If the user wants to use other Julia packages either directly or via a Python package, they should explicitly specify an environment containing those other packages.
We can only supply a resolved Project.toml and Manifest.toml. We do have a mechanism to modify the Project.toml and Manifest.toml in the current Julia environment via post-link scripts. Thr required simplicity of what we can do in post-link prevents use from invoking the Julia package manager to do this for us.
In summary, we supply a Julia package cache and environment in a depot that makes PySR ready to use.
Can someone summarize what this PR does?
In very simple terms, it installs the julia artifacts into a predetermined location inside $PREFIX to get them packaged and uploaded to anaconda.org, so that pysr works without having to (re)install the julia stuff. For now, we are going to enforce conflicts issues manually
Resolving conflicts manually: whenever a package that does this sort of thing gets added to conda-forge, it will either have to not conflict with others or a run_constrained will be placed manually --- this is okay because we are just starting and we really only have one package so far following this new strategy, and it is this package. A long-term strategy is TBD
Why can this not be done in an activate script?
Why can this not be done in an activate script?
You want to run the Julia package manager every time someone activates an environment?
Perhaps you mean a post-link script?
In that case, I'm taking the advice here from here: https://docs.conda.io/projects/conda-build/en/latest/resources/link-scripts.html
Post-link and pre-unlink scripts should:
- Be avoided whenever possible.
- Not touch anything other than the files being installed.

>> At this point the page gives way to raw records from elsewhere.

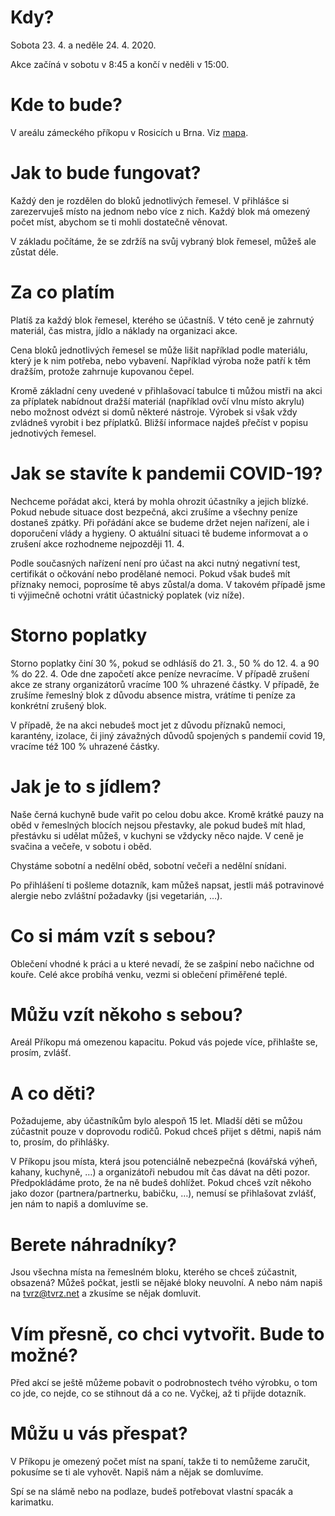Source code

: # Kdy?
Sobota 23. 4. a neděle 24. 4. 2020.

Akce začíná v sobotu v 8:45 a končí v neděli v 15:00.

# Kde to bude?
V areálu zámeckého příkopu v Rosicích u Brna. Viz [mapa](https://www.mapy.cz/s/motocamoha).

# Jak to bude fungovat?
Každý den je rozdělen do bloků jednotlivých řemesel. V přihlášce si zarezervuješ místo na jednom nebo více z nich.
Každý blok má omezený počet míst, abychom se ti mohli dostatečně věnovat.

V základu počítáme, že se zdržíš na svůj vybraný blok řemesel, můžeš ale zůstat déle.

# Za co platím
Platíš za každý blok řemesel, kterého se účastníš. V této ceně je zahrnutý materiál, čas mistra, jídlo a náklady na organizaci akce.

Cena bloků jednotlivých řemesel se může lišit například podle materiálu, který je k nim potřeba, nebo vybavení.
Například výroba nože patří k těm dražším, protože zahrnuje kupovanou čepel.

Kromě základní ceny uvedené v přihlašovací tabulce ti můžou mistři na akci za příplatek nabídnout dražší materiál
(například ovčí vlnu místo akrylu) nebo možnost odvézt si domů některé nástroje. Výrobek si však vždy zvládneš vyrobit i bez příplatků.
Bližší informace najdeš přečíst v popisu jednotivých řemesel.

# Jak se stavíte k pandemii COVID-19?
Nechceme pořádat akci, která by mohla ohrozit účastníky a jejich blízké. Pokud nebude situace dost bezpečná,
akci zrušíme a všechny peníze dostaneš zpátky. Při pořádání akce se budeme držet nejen nařízení, ale i doporučení
vlády a hygieny. O aktuální situaci tě budeme informovat a o zrušení akce rozhodneme nejpozději 11. 4.

Podle současných nařízení není pro účast na akci nutný negativní test, certifikát o očkování nebo prodělané nemoci.
Pokud však budeš mít příznaky nemoci, poprosíme tě abys zůstal/a doma. V takovém případě jsme ti výjimečně ochotni vrátit účastnický poplatek (viz níže).

# Storno poplatky
Storno poplatky činí 30 %, pokud se odhlásíš do 21. 3., 50 % do 12. 4. a 90 % do 22. 4. Ode dne započetí akce peníze nevracíme.
V případě zrušení akce ze strany organizátorů vracíme 100 % uhrazené částky. V případě, že zrušíme řemeslný blok z důvodu
absence mistra, vrátíme ti peníze za konkrétní zrušený blok.

V případě, že na akci nebudeš moct jet z důvodu příznaků nemoci, karantény, izolace, či jiný závažných důvodů
spojených s pandemií covid 19, vracíme též 100 % uhrazené částky.

# Jak je to s jídlem?
Naše černá kuchyně bude vařit po celou dobu akce. Kromě krátké pauzy na oběd v řemeslných blocích nejsou přestavky,
ale pokud budeš mít hlad, přestávku si udělat můžeš, v kuchyni se vždycky něco najde. V ceně je svačina a večeře, v sobotu i oběd.

Chystáme sobotní a nedělní oběd, sobotní večeři a nedělní snídani.

Po přihlášení ti pošleme dotazník, kam můžeš napsat, jestli máš potravinové alergie nebo zvláštní požadavky (jsi vegetarián, …).

# Co si mám vzít s sebou?
Oblečení vhodné k práci a u které nevadí, že se zašpiní nebo načichne od kouře. Celé akce probíhá venku, vezmi si oblečení přiměřené teplé.

# Můžu vzít někoho s sebou?
Areál Příkopu má omezenou kapacitu. Pokud vás pojede více, přihlašte se, prosím, zvlášť.

# A co děti?
Požadujeme, aby účastníkům bylo alespoň 15 let. Mladší děti se můžou zúčastnit pouze v doprovodu rodičů.
Pokud chceš přijet s dětmi, napiš nám to, prosím, do přihlášky.

V Příkopu jsou místa, která jsou potenciálně nebezpečná (kovářská výheň, kahany, kuchyně, …) a organizátoři nebudou mít čas
dávat na děti pozor. Předpokládáme proto, že na ně budeš dohlížet. Pokud chceš vzít někoho jako dozor (partnera/partnerku, babičku, …),
nemusí se přihlašovat zvlášť, jen nám to napiš a domluvíme se.

# Berete náhradníky?
Jsou všechna místa na řemeslném bloku, kterého se chceš zúčastnit, obsazená? Můžeš počkat, jestli se nějaké bloky neuvolní.
A nebo nám napiš na [tvrz@tvrz.net](mailto:tvrz@tvrz.net) a zkusíme se nějak domluvit.

# Vím přesně, co chci vytvořit. Bude to možné?
Před akcí se ještě můžeme pobavit o podrobnostech tvého výrobku, o tom co jde, co nejde, co se stihnout dá a co ne. Vyčkej, až ti přijde dotazník.

# Můžu u vás přespat?
V Příkopu je omezený počet míst na spaní, takže ti to nemůžeme zaručit, pokusíme se ti ale vyhovět. Napiš nám a nějak se domluvíme.

Spí se na slámě nebo na podlaze, budeš potřebovat vlastní spacák a karimatku.
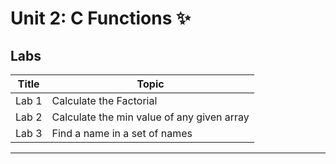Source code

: # Unit 2: C Functions ✨️

## Labs

| Title | Topic |
| ----- | ------|
| Lab 1 | Calculate the Factorial |
| Lab 2 | Calculate the min value of any given array |
| Lab 3 | Find a name in a set of names |
__________________________________________________________________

- Not write anything to stdout or stderr, unless an error occurs.
- Not depend on any installed or to-be-installed conda packages.
- Depend only on simple system tools such as rm, cp, mv, and ln.
If this doesn't apply, we could certainly take that approach as we started to in #41.
You want to run the Julia package manager every time someone activates an environment?
If the package manager has not been run yet in that environment. Post-link scripts are for only one conda package and it doesn't give an environment overview.
What guarantees that Pkg will use bundled versions of the packages? If one of the dependencies gets updated in the future, then Julia will end up installing it from the internet instead of from the stacked depot, right? And if you're OK with that, then what was the point of bundling the dependencies in the first place?
Also how do you deal with packages that may have incompatible mutual dependencies? e.g. if you release packages A and B, which depend on package C, how do you ensure that C is compatible with both versions of A and B that are installed? The logical answer seems to be that you need C to be a Conda package too. The conclusion of which is that you need to release all Julia packages you depend on as individual Conda packages, if you want to ensure compatible versions. This seems like a huge undertaking, similar in scope to conda-forge itself.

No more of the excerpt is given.